Israeli scientist claims he's two-thirds the way to COVID-19 vaccine
Magen David Adom medical team members, wearing protective gear, is handling a Coronavirus test from patients in Jerusalem, on April 17, 2020
(photo credit: OLIVIER FITOUSSI/FLASH90)
Despite claim and if successful, vaccine would take over a year to develop. It will target the virus's Receptor Binding Motif (RBM), a critical weak point.
Prof. Jonathan Gershoni from Tel Aviv University's (TAU) School of Molecular Cell Biology and Biotechnology claimed on Sunday that work his laboratory is doing on the corona family of viruses is "two-thirds of the way" through the process of developing a vaccine for COVID-19.
Even so, a vaccine would still take more than a year to develop, he said. Gershoni, who has studied the family of viruses for 15 years, said that he was recently granted a patent by the United States Patent and Trademark Office for his vaccine design. He explained that the vaccine intends to target the virus's Receptor Binding Motif (RBM), a critical weak point which allows the virus to attach itself and infect a target cell.
The RBM is a small feature of the virus's "spike" protein, meaning that the virus uses many different proteins to replicate and invade cells, but the "spike" protein is the "major surface protein that it uses to bind to a receptor – another protein that acts like a doorway into a human cell," according to TAU.
Once this protein binds to the cell receptor of a human cell, the viral membrane fuses with that of the human cell, which allows the genome, or genetic blueprint of the virus to enter human cells and begin infection.
"The idea is to recreate, to reconstitute, to construct an RBM of COVID-19 virus and use it as the vaccine," he told the Post. "That is to say, you would inject a small 50 amino-acid sequence and it would allow our immune system to focus on it and create antibodies that would directly target the virus at its weak spot."
Due to the size of the RBM, which is a highly complex three-dimensional structure and only 50 amino acids long, it will be very challenging for it to be functionally reconstituted. It would, however, be extremely effective as a basis for a possible vaccine.
"The smaller the target and the focus of the attack, the greater the effectiveness of the vaccine," Gershoni said. "The virus takes far reaching measures to hide its RBM from the human immune system, but the best way to 'win the war' is to develop a vaccine that specifically targets the virus’s RBM."
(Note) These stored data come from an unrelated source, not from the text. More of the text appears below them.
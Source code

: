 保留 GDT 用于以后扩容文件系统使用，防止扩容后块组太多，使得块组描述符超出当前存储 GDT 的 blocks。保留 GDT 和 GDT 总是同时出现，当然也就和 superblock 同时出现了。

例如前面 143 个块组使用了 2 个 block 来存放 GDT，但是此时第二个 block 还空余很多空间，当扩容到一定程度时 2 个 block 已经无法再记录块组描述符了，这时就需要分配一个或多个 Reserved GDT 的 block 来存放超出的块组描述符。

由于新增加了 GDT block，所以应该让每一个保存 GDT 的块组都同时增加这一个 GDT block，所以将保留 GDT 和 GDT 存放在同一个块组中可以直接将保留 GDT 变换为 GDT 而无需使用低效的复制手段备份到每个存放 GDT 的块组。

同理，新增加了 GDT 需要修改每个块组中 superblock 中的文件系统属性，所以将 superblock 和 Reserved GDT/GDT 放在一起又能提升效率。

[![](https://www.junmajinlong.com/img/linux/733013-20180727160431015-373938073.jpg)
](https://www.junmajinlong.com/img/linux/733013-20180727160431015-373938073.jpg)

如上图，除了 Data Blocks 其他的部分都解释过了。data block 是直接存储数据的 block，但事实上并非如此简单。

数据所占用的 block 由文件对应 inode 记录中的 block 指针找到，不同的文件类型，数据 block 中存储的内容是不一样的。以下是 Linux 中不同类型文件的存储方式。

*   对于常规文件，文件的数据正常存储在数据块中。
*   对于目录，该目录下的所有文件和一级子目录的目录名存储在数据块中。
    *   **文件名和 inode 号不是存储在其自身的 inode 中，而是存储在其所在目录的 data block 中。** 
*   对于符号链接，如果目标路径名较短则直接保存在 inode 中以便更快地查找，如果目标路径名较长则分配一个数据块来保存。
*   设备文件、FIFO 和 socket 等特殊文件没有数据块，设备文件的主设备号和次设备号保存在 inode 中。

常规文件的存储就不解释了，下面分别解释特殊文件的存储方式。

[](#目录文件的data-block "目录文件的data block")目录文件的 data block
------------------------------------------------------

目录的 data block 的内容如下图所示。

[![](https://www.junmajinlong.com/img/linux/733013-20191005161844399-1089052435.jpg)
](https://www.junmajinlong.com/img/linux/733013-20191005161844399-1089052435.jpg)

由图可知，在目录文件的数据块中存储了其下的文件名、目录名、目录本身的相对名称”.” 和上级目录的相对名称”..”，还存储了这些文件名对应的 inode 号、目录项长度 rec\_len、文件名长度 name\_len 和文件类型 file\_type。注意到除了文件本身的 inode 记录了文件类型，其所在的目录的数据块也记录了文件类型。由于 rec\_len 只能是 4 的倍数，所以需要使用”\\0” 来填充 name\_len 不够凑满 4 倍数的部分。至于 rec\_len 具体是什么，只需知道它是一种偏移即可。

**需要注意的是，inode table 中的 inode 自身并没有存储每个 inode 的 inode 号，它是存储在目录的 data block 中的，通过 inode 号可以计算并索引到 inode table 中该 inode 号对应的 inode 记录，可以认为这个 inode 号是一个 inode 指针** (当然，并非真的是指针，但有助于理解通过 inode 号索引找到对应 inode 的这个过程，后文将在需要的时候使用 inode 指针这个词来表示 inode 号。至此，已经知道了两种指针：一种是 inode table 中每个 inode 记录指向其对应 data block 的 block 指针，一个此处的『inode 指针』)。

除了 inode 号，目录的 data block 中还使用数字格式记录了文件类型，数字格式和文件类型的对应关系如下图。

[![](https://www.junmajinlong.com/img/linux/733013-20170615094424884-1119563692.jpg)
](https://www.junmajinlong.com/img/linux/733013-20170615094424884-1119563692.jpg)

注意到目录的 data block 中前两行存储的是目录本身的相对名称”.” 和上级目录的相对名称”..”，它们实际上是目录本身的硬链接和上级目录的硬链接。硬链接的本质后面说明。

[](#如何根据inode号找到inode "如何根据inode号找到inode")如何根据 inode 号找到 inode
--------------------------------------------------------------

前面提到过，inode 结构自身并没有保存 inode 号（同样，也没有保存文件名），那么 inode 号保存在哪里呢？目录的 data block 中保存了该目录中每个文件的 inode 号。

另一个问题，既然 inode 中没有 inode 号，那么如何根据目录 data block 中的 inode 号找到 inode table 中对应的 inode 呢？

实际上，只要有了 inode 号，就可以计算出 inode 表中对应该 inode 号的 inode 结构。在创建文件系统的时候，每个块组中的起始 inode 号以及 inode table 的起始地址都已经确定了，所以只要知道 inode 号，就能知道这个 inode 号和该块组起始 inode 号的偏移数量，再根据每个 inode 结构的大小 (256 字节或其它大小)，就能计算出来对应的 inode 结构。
Gershoni originally developed the design of the vaccine which targets the RBM in response to SARS CoV, which broke out in 2004, and later for MERS CoV. "What we found was that we were able to reconstitute, to create a functional Receptor Binding Motif, and that's when we filed for patent in 2015," he explained to the Post.
"We are now currently working on implementing the design of the vaccine that we were able to construct for SARS and MERS and to apply it to the current virus, the SARS coronavirus 2," he continued. "This is a multi-step process. We've completed, I would say, about two-thirds of the way."
The first thing his research team needed was the "genetic blueprint of the entire virus," which, when published in early January, allowed them to identify the RBM.
Gershoni then had to "construct various variations of the RBM, and we are now currently in the process of screening to identify the RBM which is most similar to the natural, the RBM of the virus, which therefore would constitute a functional vaccine."
The professor recently received serum samples which may allow him and his associates to "isolate RBM-based vaccine candidates in the next month or two.
"The discovery and production of a functional RBM for the new coronavirus is fundamental and critical for the production of the vaccine we propose."
If successful, Gershoni will be able to isolate and reconstitute a functional RBM, which would allow the industry to "incorporate it into a vaccine, which will be produced by a pharmaceutical company. Development of such an RBM-based vaccine should take months and then would need to be tested in Phase 1, 2 and 3 clinical trials, which would then take up to a year."